--- DATASET EXTRACT Enclosed Below ---
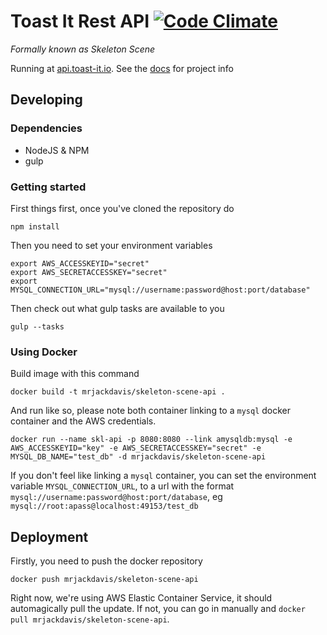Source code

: # Toast It Rest API [![Code Climate](https://codeclimate.com/github/mrjackdavis/skeleton-scene-api/badges/gpa.svg)](https://codeclimate.com/github/mrjackdavis/skeleton-scene-api)

*Formally known as Skeleton Scene*

Running at [api.toast-it.io](http://api.toast-it.io). See the [docs](https://github.com/mrjackdavis/skeleton-scene-docs) for project info

## Developing

### Dependencies

 - NodeJS & NPM
 - gulp

### Getting started

First things first, once you've cloned the repository do

    npm install

Then you need to set your environment variables

    export AWS_ACCESSKEYID="secret"
    export AWS_SECRETACCESSKEY="secret"
    export MYSQL_CONNECTION_URL="mysql://username:password@host:port/database"

Then check out what gulp tasks are available to you

    gulp --tasks

### Using Docker

Build image with this command

    docker build -t mrjackdavis/skeleton-scene-api .

And run like so, please note both container linking to a `mysql` docker container and the AWS credentials.

    docker run --name skl-api -p 8080:8080 --link amysqldb:mysql -e AWS_ACCESSKEYID="key" -e AWS_SECRETACCESSKEY="secret" -e MYSQL_DB_NAME="test_db" -d mrjackdavis/skeleton-scene-api

If you don't feel like linking a `mysql` container, you can set the environment variable `MYSQL_CONNECTION_URL`, to a url with the format `mysql://username:password@host:port/database`, eg `mysql://root:apass@localhost:49153/test_db`

## Deployment

Firstly, you need to push the docker repository

    docker push mrjackdavis/skeleton-scene-api

Right now, we're using AWS Elastic Container Service, it should automagically pull the update. If not, you can go in manually and `docker pull mrjackdavis/skeleton-scene-api`.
--- End of Enclosed DATASET EXTRACT ---
_EXERCISE_. A complete and exact copy of the records is required. Exclude the pictures.

_RESULT FOR THIS TASK_.
Source code

: # Toast It Rest API [![Code Climate](https://codeclimate.com/github/mrjackdavis/skeleton-scene-api/badges/gpa.svg)](https://codeclimate.com/github/mrjackdavis/skeleton-scene-api)

*Formally known as Skeleton Scene*

Running at [api.toast-it.io](http://api.toast-it.io). See the [docs](https://github.com/mrjackdavis/skeleton-scene-docs) for project info

## Developing

### Dependencies

 - NodeJS & NPM
 - gulp

### Getting started

First things first, once you've cloned the repository do

    npm install

Then you need to set your environment variables

    export AWS_ACCESSKEYID="secret"
    export AWS_SECRETACCESSKEY="secret"
    export MYSQL_CONNECTION_URL="mysql://username:password@host:port/database"

Then check out what gulp tasks are available to you

    gulp --tasks

### Using Docker

Build image with this command

    docker build -t mrjackdavis/skeleton-scene-api .

And run like so, please note both container linking to a `mysql` docker container and the AWS credentials.

    docker run --name skl-api -p 8080:8080 --link amysqldb:mysql -e AWS_ACCESSKEYID="key" -e AWS_SECRETACCESSKEY="secret" -e MYSQL_DB_NAME="test_db" -d mrjackdavis/skeleton-scene-api

If you don't feel like linking a `mysql` container, you can set the environment variable `MYSQL_CONNECTION_URL`, to a url with the format `mysql://username:password@host:port/database`, eg `mysql://root:apass@localhost:49153/test_db`

## Deployment

Firstly, you need to push the docker repository

    docker push mrjackdavis/skeleton-scene-api

Right now, we're using AWS Elastic Container Service, it should automagically pull the update. If not, you can go in manually and `docker pull mrjackdavis/skeleton-scene-api`.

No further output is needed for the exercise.